### Task details
Set the records down again. Match every line exactly.

Collection entries
--- --- ---
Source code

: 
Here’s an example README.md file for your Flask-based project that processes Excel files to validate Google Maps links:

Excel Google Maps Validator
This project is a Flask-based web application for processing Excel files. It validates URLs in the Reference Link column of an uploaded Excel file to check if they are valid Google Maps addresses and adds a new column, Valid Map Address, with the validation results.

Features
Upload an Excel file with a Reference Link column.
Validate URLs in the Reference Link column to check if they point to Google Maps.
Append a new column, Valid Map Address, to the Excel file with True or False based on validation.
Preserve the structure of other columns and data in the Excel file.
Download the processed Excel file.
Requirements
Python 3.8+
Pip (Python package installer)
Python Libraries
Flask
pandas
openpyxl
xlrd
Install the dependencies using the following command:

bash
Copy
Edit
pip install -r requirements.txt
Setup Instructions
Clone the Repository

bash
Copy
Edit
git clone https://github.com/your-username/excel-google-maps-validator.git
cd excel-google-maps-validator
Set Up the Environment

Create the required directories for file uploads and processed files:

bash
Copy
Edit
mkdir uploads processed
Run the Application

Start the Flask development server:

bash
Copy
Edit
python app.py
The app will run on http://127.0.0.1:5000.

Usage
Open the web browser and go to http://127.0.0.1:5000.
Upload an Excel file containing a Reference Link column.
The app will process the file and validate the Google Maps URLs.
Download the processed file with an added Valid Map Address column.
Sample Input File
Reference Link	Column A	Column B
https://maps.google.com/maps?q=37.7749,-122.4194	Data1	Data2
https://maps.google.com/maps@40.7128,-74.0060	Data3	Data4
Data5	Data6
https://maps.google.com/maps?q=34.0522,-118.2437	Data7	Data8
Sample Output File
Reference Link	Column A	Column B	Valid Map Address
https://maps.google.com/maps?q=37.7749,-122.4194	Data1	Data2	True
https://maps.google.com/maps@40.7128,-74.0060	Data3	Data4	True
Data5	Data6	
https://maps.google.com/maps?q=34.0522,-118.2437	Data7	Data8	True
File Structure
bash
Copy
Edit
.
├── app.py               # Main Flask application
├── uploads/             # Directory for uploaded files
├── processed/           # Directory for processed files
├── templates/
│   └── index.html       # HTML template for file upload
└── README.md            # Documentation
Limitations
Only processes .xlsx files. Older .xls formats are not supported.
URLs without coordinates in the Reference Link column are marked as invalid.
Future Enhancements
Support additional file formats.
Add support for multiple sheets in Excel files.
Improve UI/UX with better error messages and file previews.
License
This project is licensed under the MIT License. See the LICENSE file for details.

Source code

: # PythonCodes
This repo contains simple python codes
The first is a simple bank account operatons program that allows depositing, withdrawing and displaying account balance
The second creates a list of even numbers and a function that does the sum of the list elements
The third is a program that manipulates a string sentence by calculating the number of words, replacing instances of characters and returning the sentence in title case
--- --- ---
### Your solution
Source code

: 
Here’s an example README.md file for your Flask-based project that processes Excel files to validate Google Maps links:

Excel Google Maps Validator
This project is a Flask-based web application for processing Excel files. It validates URLs in the Reference Link column of an uploaded Excel file to check if they are valid Google Maps addresses and adds a new column, Valid Map Address, with the validation results.

Features
Upload an Excel file with a Reference Link column.
Validate URLs in the Reference Link column to check if they point to Google Maps.
Append a new column, Valid Map Address, to the Excel file with True or False based on validation.
Preserve the structure of other columns and data in the Excel file.
Download the processed Excel file.
Requirements
Python 3.8+
Pip (Python package installer)
Python Libraries
Flask
pandas
openpyxl
xlrd
Install the dependencies using the following command:

bash
Copy
Edit
pip install -r requirements.txt
Setup Instructions
Clone the Repository

bash
Copy
Edit
git clone https://github.com/your-username/excel-google-maps-validator.git
cd excel-google-maps-validator
Set Up the Environment

Create the required directories for file uploads and processed files:

bash
Copy
Edit
mkdir uploads processed
Run the Application

Start the Flask development server:

bash
Copy
Edit
python app.py
The app will run on http://127.0.0.1:5000.

Usage
Open the web browser and go to http://127.0.0.1:5000.
Upload an Excel file containing a Reference Link column.
The app will process the file and validate the Google Maps URLs.
Download the processed file with an added Valid Map Address column.
Sample Input File
Reference Link	Column A	Column B
https://maps.google.com/maps?q=37.7749,-122.4194	Data1	Data2
https://maps.google.com/maps@40.7128,-74.0060	Data3	Data4
Data5	Data6
https://maps.google.com/maps?q=34.0522,-118.2437	Data7	Data8
Sample Output File
Reference Link	Column A	Column B	Valid Map Address
https://maps.google.com/maps?q=37.7749,-122.4194	Data1	Data2	True
https://maps.google.com/maps@40.7128,-74.0060	Data3	Data4	True
Data5	Data6	
https://maps.google.com/maps?q=34.0522,-118.2437	Data7	Data8	True
File Structure
bash
Copy
Edit
.
├── app.py               # Main Flask application
├── uploads/             # Directory for uploaded files
├── processed/           # Directory for processed files
├── templates/
│   └── index.html       # HTML template for file upload
└── README.md            # Documentation
Limitations
Only processes .xlsx files. Older .xls formats are not supported.
URLs without coordinates in the Reference Link column are marked as invalid.
Future Enhancements
Support additional file formats.
Add support for multiple sheets in Excel files.
Improve UI/UX with better error messages and file previews.
License
This project is licensed under the MIT License. See the LICENSE file for details.

Source code

: # PythonCodes
This repo contains simple python codes
The first is a simple bank account operatons program that allows depositing, withdrawing and displaying account balance
The second creates a list of even numbers and a function that does the sum of the list elements
The third is a program that manipulates a string sentence by calculating the number of words, replacing instances of characters and returning the sentence in title case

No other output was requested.